__Assignment__
Pictures do not belong in the copy, so please give every entry below again exactly.

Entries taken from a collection
-=-=-=-=-

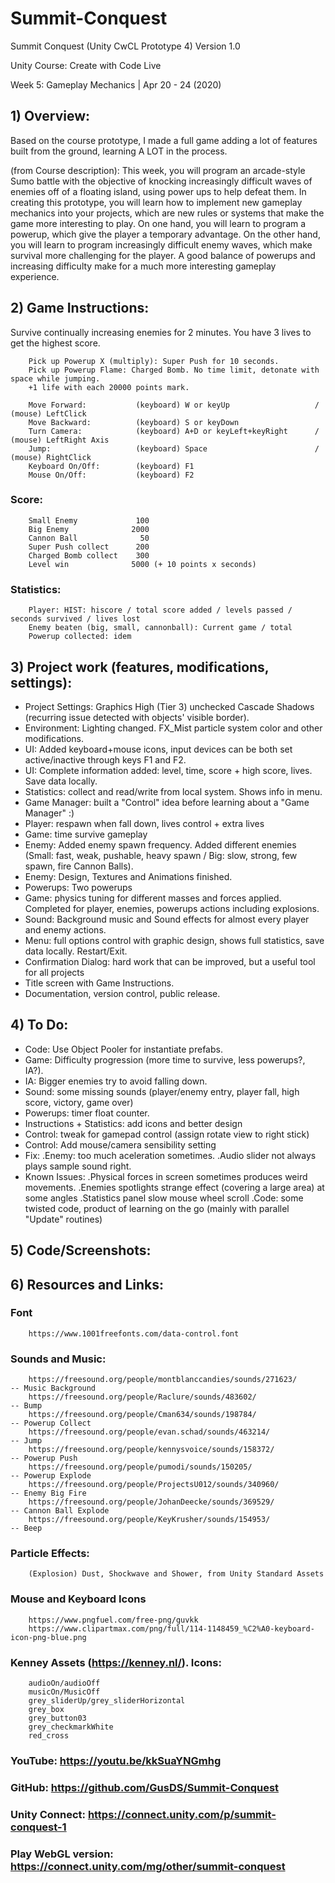 # Summit-Conquest
Summit Conquest (Unity CwCL Prototype 4) Version 1.0

Unity Course: Create with Code Live

Week 5: Gameplay Mechanics | Apr 20 - 24 (2020)

## 1) Overview:
Based on the course prototype, I made a full game adding a lot of features built from the ground, learning A LOT in the process.

(from Course description):
This week, you will program an arcade-style Sumo battle with the objective of knocking increasingly difficult waves of enemies off of a floating island, using power ups to help defeat them. In creating this prototype, you will learn how to implement new gameplay mechanics into your projects, which are new rules or systems that make the game more interesting to play. On one hand, you will learn to program a powerup, which give the player a temporary advantage. On the other hand, you will learn to program increasingly difficult enemy waves, which make survival more challenging for the player. A good balance of powerups and increasing difficulty make for a much more interesting gameplay experience.  

## 2) Game Instructions:
Survive continually increasing enemies for 2 minutes. You have 3 lives to get the highest score.

        Pick up Powerup X (multiply): Super Push for 10 seconds.
        Pick up Powerup Flame: Charged Bomb. No time limit, detonate with space while jumping.
        +1 life with each 20000 points mark.

        Move Forward:           (keyboard) W or keyUp                   / (mouse) LeftClick
        Move Backward:          (keyboard) S or keyDown
        Turn Camera:            (keyboard) A+D or keyLeft+keyRight      / (mouse) LeftRight Axis
        Jump:                   (keyboard) Space                        / (mouse) RightClick
        Keyboard On/Off:        (keyboard) F1
        Mouse On/Off:           (keyboard) F2

### Score:
        Small Enemy             100
        Big Enemy              2000
        Cannon Ball              50
        Super Push collect      200
        Charged Bomb collect    300
        Level win              5000 (+ 10 points x seconds)

### Statistics:
        Player: HIST: hiscore / total score added / levels passed / seconds survived / lives lost
        Enemy beaten (big, small, cannonball): Current game / total
        Powerup collected: idem

## 3) Project work (features, modifications, settings):
- Project Settings: Graphics High (Tier 3) unchecked Cascade Shadows (recurring issue detected with objects' visible border).
- Environment: Lighting changed. FX_Mist particle system color and other modifications.
- UI: Added keyboard+mouse icons, input devices can be both set active/inactive through keys F1 and F2.
- UI: Complete information added: level, time, score + high score, lives. Save data locally.
- Statistics: collect and read/write from local system. Shows info in menu.
- Game Manager: built a "Control" idea before learning about a "Game Manager" :)
- Player: respawn when fall down, lives control + extra lives
- Game: time survive gameplay
- Enemy: Added enemy spawn frequency. Added different enemies (Small: fast, weak, pushable, heavy spawn / Big: slow, strong, few spawn, fire Cannon Balls).
- Enemy: Design, Textures and Animations finished.
- Powerups: Two powerups 
- Game: physics tuning for different masses and forces applied. Completed for player, enemies, powerups actions including explosions.
- Sound: Background music and Sound effects for almost every player and enemy actions.
- Menu: full options control with graphic design, shows full statistics, save data locally. Restart/Exit.
- Confirmation Dialog: hard work that can be improved, but a useful tool for all projects
- Title screen with Game Instructions.
- Documentation, version control, public release.

## 4) To Do:
- Code: Use Object Pooler for instantiate prefabs.
- Game: Difficulty progression (more time to survive, less powerups?, IA?).
- IA: Bigger enemies try to avoid falling down.
- Sound: some missing sounds (player/enemy entry, player fall, high score, victory, game over)
- Powerups: timer float counter.
- Instructions + Statistics: add icons and better design
- Control: tweak for gamepad control (assign rotate view to right stick)
- Control: Add mouse/camera sensibility setting
- Fix:
        .Enemy: too much aceleration sometimes.
        .Audio slider not always plays sample sound right.
- Known Issues:
        .Physical forces in screen sometimes produces weird movements.
        .Enemies spotlights strange effect (covering a large area) at some angles
        .Statistics panel slow mouse wheel scroll
        .Code: some twisted code, product of learning on the go (mainly with parallel "Update" routines)

## 5) Code/Screenshots:

## 6) Resources and Links:

### Font
        https://www.1001freefonts.com/data-control.font
        
### Sounds and Music:
        https://freesound.org/people/montblanccandies/sounds/271623/            -- Music Background
        https://freesound.org/people/Raclure/sounds/483602/                     -- Bump
        https://freesound.org/people/Cman634/sounds/198784/                     -- Powerup Collect
        https://freesound.org/people/evan.schad/sounds/463214/                  -- Jump
        https://freesound.org/people/kennysvoice/sounds/158372/                 -- Powerup Push
        https://freesound.org/people/pumodi/sounds/150205/                      -- Powerup Explode
        https://freesound.org/people/ProjectsU012/sounds/340960/                -- Enemy Big Fire
        https://freesound.org/people/JohanDeecke/sounds/369529/                 -- Cannon Ball Explode
        https://freesound.org/people/KeyKrusher/sounds/154953/                  -- Beep
        
### Particle Effects:
        (Explosion) Dust, Shockwave and Shower, from Unity Standard Assets
        
### Mouse and Keyboard Icons
        https://www.pngfuel.com/free-png/guvkk
        https://www.clipartmax.com/png/full/114-1148459_%C2%A0-keyboard-icon-png-blue.png
        
### Kenney Assets (https://kenney.nl/). Icons:
        audioOn/audioOff
        musicOn/MusicOff
        grey_sliderUp/grey_sliderHorizontal
        grey_box
        grey_button03
        grey_checkmarkWhite
        red_cross

### YouTube: https://youtu.be/kkSuaYNGmhg

### GitHub: https://github.com/GusDS/Summit-Conquest

### Unity Connect: https://connect.unity.com/p/summit-conquest-1

### Play WebGL version: https://connect.unity.com/mg/other/summit-conquest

-=-=-=-=-

__Your response__
 # Summit-Conquest
Summit Conquest (Unity CwCL Prototype 4) Version 1.0

Unity Course: Create with Code Live

Week 5: Gameplay Mechanics | Apr 20 - 24 (2020)

## 1) Overview:
Based on the course prototype, I made a full game adding a lot of features built from the ground, learning A LOT in the process.

(from Course description):
This week, you will program an arcade-style Sumo battle with the objective of knocking increasingly difficult waves of enemies off of a floating island, using power ups to help defeat them. In creating this prototype, you will learn how to implement new gameplay mechanics into your projects, which are new rules or systems that make the game more interesting to play. On one hand, you will learn to program a powerup, which give the player a temporary advantage. On the other hand, you will learn to program increasingly difficult enemy waves, which make survival more challenging for the player. A good balance of powerups and increasing difficulty make for a much more interesting gameplay experience.  

## 2) Game Instructions:
Survive continually increasing enemies for 2 minutes. You have 3 lives to get the highest score.

        Pick up Powerup X (multiply): Super Push for 10 seconds.
        Pick up Powerup Flame: Charged Bomb. No time limit, detonate with space while jumping.
        +1 life with each 20000 points mark.

        Move Forward:           (keyboard) W or keyUp                   / (mouse) LeftClick
        Move Backward:          (keyboard) S or keyDown
        Turn Camera:            (keyboard) A+D or keyLeft+keyRight      / (mouse) LeftRight Axis
        Jump:                   (keyboard) Space                        / (mouse) RightClick
        Keyboard On/Off:        (keyboard) F1
        Mouse On/Off:           (keyboard) F2

### Score:
        Small Enemy             100
        Big Enemy              2000
        Cannon Ball              50
        Super Push collect      200
        Charged Bomb collect    300
        Level win              5000 (+ 10 points x seconds)

### Statistics:
        Player: HIST: hiscore / total score added / levels passed / seconds survived / lives lost
        Enemy beaten (big, small, cannonball): Current game / total
        Powerup collected: idem

## 3) Project work (features, modifications, settings):
- Project Settings: Graphics High (Tier 3) unchecked Cascade Shadows (recurring issue detected with objects' visible border).
- Environment: Lighting changed. FX_Mist particle system color and other modifications.
- UI: Added keyboard+mouse icons, input devices can be both set active/inactive through keys F1 and F2.
- UI: Complete information added: level, time, score + high score, lives. Save data locally.
- Statistics: collect and read/write from local system. Shows info in menu.
- Game Manager: built a "Control" idea before learning about a "Game Manager" :)
- Player: respawn when fall down, lives control + extra lives
- Game: time survive gameplay
- Enemy: Added enemy spawn frequency. Added different enemies (Small: fast, weak, pushable, heavy spawn / Big: slow, strong, few spawn, fire Cannon Balls).
- Enemy: Design, Textures and Animations finished.
- Powerups: Two powerups 
- Game: physics tuning for different masses and forces applied. Completed for player, enemies, powerups actions including explosions.
- Sound: Background music and Sound effects for almost every player and enemy actions.
- Menu: full options control with graphic design, shows full statistics, save data locally. Restart/Exit.
- Confirmation Dialog: hard work that can be improved, but a useful tool for all projects
- Title screen with Game Instructions.
- Documentation, version control, public release.

## 4) To Do:
- Code: Use Object Pooler for instantiate prefabs.
- Game: Difficulty progression (more time to survive, less powerups?, IA?).
- IA: Bigger enemies try to avoid falling down.
- Sound: some missing sounds (player/enemy entry, player fall, high score, victory, game over)
- Powerups: timer float counter.
- Instructions + Statistics: add icons and better design
- Control: tweak for gamepad control (assign rotate view to right stick)
- Control: Add mouse/camera sensibility setting
- Fix:
        .Enemy: too much aceleration sometimes.
        .Audio slider not always plays sample sound right.
- Known Issues:
        .Physical forces in screen sometimes produces weird movements.
        .Enemies spotlights strange effect (covering a large area) at some angles
        .Statistics panel slow mouse wheel scroll
        .Code: some twisted code, product of learning on the go (mainly with parallel "Update" routines)

## 5) Code/Screenshots:

## 6) Resources and Links:

### Font
        https://www.1001freefonts.com/data-control.font
        
### Sounds and Music:
        https://freesound.org/people/montblanccandies/sounds/271623/            -- Music Background
        https://freesound.org/people/Raclure/sounds/483602/                     -- Bump
        https://freesound.org/people/Cman634/sounds/198784/                     -- Powerup Collect
        https://freesound.org/people/evan.schad/sounds/463214/                  -- Jump
        https://freesound.org/people/kennysvoice/sounds/158372/                 -- Powerup Push
        https://freesound.org/people/pumodi/sounds/150205/                      -- Powerup Explode
        https://freesound.org/people/ProjectsU012/sounds/340960/                -- Enemy Big Fire
        https://freesound.org/people/JohanDeecke/sounds/369529/                 -- Cannon Ball Explode
        https://freesound.org/people/KeyKrusher/sounds/154953/                  -- Beep
        
### Particle Effects:
        (Explosion) Dust, Shockwave and Shower, from Unity Standard Assets
        
### Mouse and Keyboard Icons
        https://www.pngfuel.com/free-png/guvkk
        https://www.clipartmax.com/png/full/114-1148459_%C2%A0-keyboard-icon-png-blue.png
        
### Kenney Assets (https://kenney.nl/). Icons:
        audioOn/audioOff
        musicOn/MusicOff
        grey_sliderUp/grey_sliderHorizontal
        grey_box
        grey_button03
        grey_checkmarkWhite
        red_cross

### YouTube: https://youtu.be/kkSuaYNGmhg

### GitHub: https://github.com/GusDS/Summit-Conquest

### Unity Connect: https://connect.unity.com/p/summit-conquest-1

### Play WebGL version: https://connect.unity.com/mg/other/summit-conquest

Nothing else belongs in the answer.